• Work request:
In the records below, find the line holding "## 60. [I paid" and the line holding "## 61. [Half". Set down both, with every line between them, exactly.

_ _ _ _

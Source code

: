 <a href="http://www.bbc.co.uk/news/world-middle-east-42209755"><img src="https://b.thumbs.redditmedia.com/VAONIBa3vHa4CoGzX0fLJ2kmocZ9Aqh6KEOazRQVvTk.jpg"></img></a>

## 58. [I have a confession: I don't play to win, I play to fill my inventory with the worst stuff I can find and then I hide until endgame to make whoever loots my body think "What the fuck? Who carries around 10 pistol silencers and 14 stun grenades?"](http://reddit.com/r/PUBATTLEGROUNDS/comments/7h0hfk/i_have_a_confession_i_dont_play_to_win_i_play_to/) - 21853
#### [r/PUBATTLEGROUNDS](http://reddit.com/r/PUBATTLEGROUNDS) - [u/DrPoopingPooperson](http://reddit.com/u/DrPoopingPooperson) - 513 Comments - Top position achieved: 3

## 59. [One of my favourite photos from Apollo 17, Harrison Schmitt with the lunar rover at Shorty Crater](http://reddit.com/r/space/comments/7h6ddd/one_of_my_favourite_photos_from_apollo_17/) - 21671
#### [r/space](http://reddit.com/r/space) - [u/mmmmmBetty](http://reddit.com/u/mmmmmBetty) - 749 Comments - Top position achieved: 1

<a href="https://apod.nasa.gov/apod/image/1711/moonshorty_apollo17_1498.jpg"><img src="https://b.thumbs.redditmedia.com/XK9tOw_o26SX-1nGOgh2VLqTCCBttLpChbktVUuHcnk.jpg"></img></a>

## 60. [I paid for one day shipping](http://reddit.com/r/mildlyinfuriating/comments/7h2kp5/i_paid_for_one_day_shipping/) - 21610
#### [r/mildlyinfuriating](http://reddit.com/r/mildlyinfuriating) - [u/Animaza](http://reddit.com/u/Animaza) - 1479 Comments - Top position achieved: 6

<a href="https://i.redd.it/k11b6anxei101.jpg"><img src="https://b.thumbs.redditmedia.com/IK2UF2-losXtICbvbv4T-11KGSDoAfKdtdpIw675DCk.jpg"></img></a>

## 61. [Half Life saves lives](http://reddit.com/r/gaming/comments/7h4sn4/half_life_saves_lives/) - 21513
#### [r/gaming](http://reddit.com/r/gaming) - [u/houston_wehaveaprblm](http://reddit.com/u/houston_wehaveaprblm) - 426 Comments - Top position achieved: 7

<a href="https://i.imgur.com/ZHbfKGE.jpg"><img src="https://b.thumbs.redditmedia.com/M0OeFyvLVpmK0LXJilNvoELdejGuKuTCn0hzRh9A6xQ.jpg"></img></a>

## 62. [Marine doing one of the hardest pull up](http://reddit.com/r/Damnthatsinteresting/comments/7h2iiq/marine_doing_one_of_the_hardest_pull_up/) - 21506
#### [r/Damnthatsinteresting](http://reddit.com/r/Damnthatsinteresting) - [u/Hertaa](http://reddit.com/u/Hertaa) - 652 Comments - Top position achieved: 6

_ _ _ _

• Task output:
## 60. [I paid for one day shipping](http://reddit.com/r/mildlyinfuriating/comments/7h2kp5/i_paid_for_one_day_shipping/) - 21610
#### [r/mildlyinfuriating](http://reddit.com/r/mildlyinfuriating) - [u/Animaza](http://reddit.com/u/Animaza) - 1479 Comments - Top position achieved: 6

<a href="https://i.redd.it/k11b6anxei101.jpg"><img src="https://b.thumbs.redditmedia.com/IK2UF2-losXtICbvbv4T-11KGSDoAfKdtdpIw675DCk.jpg"></img></a>

## 61. [Half Life saves lives](http://reddit.com/r/gaming/comments/7h4sn4/half_life_saves_lives/) - 21513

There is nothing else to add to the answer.